Vodacom’s business involves the exploitation of profitable concepts in the telecommunications industry. To say that it would not contract with an employee, who offered on a contractual basis to make such a concept available to it, because it was against its policy and it would not deal with an employee as it would deal with an outsider, flies in the face of common sense. In the words of the old saw, it is cutting off one’s nose to spite one’s face.
 Starting from the premise that Mr Knott-Craig had either actual or ostensible authority to agree to remunerate Mr Makate for his idea, there is no reason why he could not use Mr Geissler as his agent, in turn, to engage with Mr Makate. That was entirely compatible with the corporate hierarchy. Mr Makate was no longer dealing with his seniors via the agency of Mr Muchenje. Instead he was in direct communication with a member of the board of the network company who in turn had the ear of the CEO. Mr Makate would not expect Mr Knott-Craig to deal directly with him. He would expect that his dealings with the upper echelon of the company would come through others, and in this case it was through a very senior individual. The internal hierarchy of the company reinforced the representation in regard to Mr Geissler’s ostensible authority.
 Mr Makate did not say that he questioned Mr Geissler’s authority or that Mr Geissler made any express representations to him about the scope of that authority. Nor did he tell him that his authority to agree to Mr Makate’s demands was limited. Any such statement would inevitably have caused alarm bells to ring. This is not therefore a situation of reliance on assurances of authority by an unauthorised agent.
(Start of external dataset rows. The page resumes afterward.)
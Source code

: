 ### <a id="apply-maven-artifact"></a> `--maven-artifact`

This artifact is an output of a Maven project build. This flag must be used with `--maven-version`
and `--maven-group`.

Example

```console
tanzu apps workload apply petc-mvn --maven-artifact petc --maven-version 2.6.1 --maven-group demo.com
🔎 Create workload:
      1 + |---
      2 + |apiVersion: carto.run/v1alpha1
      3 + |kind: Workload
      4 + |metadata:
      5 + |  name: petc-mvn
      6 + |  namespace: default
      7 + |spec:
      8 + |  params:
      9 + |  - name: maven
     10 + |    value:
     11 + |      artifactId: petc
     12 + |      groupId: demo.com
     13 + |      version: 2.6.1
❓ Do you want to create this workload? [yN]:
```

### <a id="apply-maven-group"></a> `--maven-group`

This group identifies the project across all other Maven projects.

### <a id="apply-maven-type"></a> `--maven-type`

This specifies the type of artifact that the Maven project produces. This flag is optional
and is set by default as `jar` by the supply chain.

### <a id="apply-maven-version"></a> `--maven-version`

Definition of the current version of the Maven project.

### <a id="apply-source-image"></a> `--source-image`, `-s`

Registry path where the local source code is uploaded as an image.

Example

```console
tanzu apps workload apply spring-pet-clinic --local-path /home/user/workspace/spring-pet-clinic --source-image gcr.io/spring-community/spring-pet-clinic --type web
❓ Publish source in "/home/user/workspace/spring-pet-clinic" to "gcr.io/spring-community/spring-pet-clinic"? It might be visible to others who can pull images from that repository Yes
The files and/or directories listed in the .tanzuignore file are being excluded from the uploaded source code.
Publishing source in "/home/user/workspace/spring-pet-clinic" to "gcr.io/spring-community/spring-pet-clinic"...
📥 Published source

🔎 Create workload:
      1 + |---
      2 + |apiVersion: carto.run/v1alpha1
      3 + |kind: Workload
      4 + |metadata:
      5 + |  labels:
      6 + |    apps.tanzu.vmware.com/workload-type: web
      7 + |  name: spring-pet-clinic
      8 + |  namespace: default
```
It is a case of reliance on the conduct of those senior in the company’s hierarchy that cloaked Mr Geissler with the appearance of authority to conclude the agreement that he did with Mr Makate. Once I reject, as I do, the contention that Mr Knott-Craig was unaware of what was being discussed between Mr Geissler and Mr Makate the chain of ostensible authority from the board to Mr Geissler is complete and the estoppel is established.
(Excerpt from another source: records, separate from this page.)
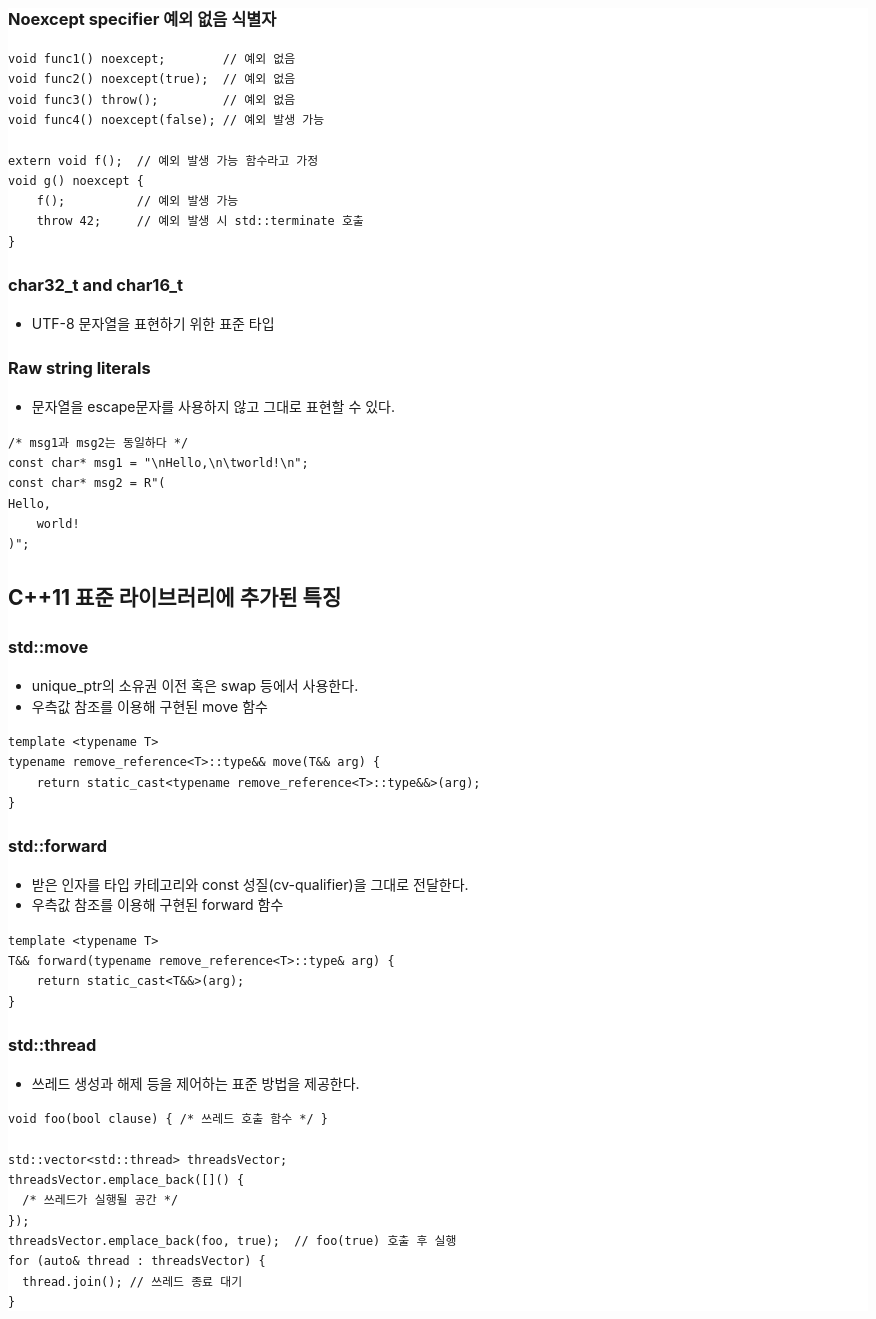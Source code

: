 ### Noexcept specifier 예외 없음 식별자
```
void func1() noexcept;        // 예외 없음
void func2() noexcept(true);  // 예외 없음
void func3() throw();         // 예외 없음
void func4() noexcept(false); // 예외 발생 가능

extern void f();  // 예외 발생 가능 함수라고 가정
void g() noexcept {
    f();          // 예외 발생 가능
    throw 42;     // 예외 발생 시 std::terminate 호출
}
```

### char32_t and char16_t
- UTF-8 문자열을 표현하기 위한 표준 타입

### Raw string literals
- 문자열을 escape문자를 사용하지 않고 그대로 표현할 수 있다.
```
/* msg1과 msg2는 동일하다 */
const char* msg1 = "\nHello,\n\tworld!\n";
const char* msg2 = R"(
Hello,
	world!
)";
```

## C++11 표준 라이브러리에 추가된 특징

### std::move
- unique_ptr의 소유권 이전 혹은 swap 등에서 사용한다.
- 우측값 참조를 이용해 구현된 move 함수
```
template <typename T>
typename remove_reference<T>::type&& move(T&& arg) {
    return static_cast<typename remove_reference<T>::type&&>(arg);
}
```

### std::forward
- 받은 인자를 타입 카테고리와 const 성질(cv-qualifier)을 그대로 전달한다.
- 우측값 참조를 이용해 구현된 forward 함수
```
template <typename T>
T&& forward(typename remove_reference<T>::type& arg) {
    return static_cast<T&&>(arg);
}
```

### std::thread
- 쓰레드 생성과 해제 등을 제어하는 표준 방법을 제공한다.
```
void foo(bool clause) { /* 쓰레드 호출 함수 */ }

std::vector<std::thread> threadsVector;
threadsVector.emplace_back([]() {
  /* 쓰레드가 실행될 공간 */
});
threadsVector.emplace_back(foo, true);  // foo(true) 호출 후 실행
for (auto& thread : threadsVector) {
  thread.join(); // 쓰레드 종료 대기
}
```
 To summarise. Mr Makate had to prove that Vodacom represented to him that Mr Geissler had the necessary authority to conclude the agreement for remuneration with him.
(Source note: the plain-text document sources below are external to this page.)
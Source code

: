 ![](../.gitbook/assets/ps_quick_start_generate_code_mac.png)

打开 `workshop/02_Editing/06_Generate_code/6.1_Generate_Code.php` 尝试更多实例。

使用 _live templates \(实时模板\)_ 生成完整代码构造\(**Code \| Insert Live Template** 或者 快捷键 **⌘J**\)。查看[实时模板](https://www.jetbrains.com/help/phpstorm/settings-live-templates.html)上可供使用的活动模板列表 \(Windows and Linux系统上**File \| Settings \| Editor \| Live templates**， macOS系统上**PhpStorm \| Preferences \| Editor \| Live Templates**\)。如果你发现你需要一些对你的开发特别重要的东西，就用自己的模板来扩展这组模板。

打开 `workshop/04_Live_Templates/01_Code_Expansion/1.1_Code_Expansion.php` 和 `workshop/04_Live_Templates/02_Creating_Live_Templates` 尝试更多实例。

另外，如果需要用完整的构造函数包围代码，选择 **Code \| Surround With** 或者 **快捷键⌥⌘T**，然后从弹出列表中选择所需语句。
The necessary source of authority had to be the main board. For the reasons given above I hold that the board represented to the world, including Mr Makate – one is almost inclined to say that the representation to employees would have been even stronger than the representation to the world outside the company – that Mr Knott-Craig had authority to conclude such an agreement on behalf of the company.
He may have had actual authority, but for present purposes it is sufficient to say that it was represented that he had authority, in other words, ostensible authority. And that authority extended to authorising others to act on his behalf.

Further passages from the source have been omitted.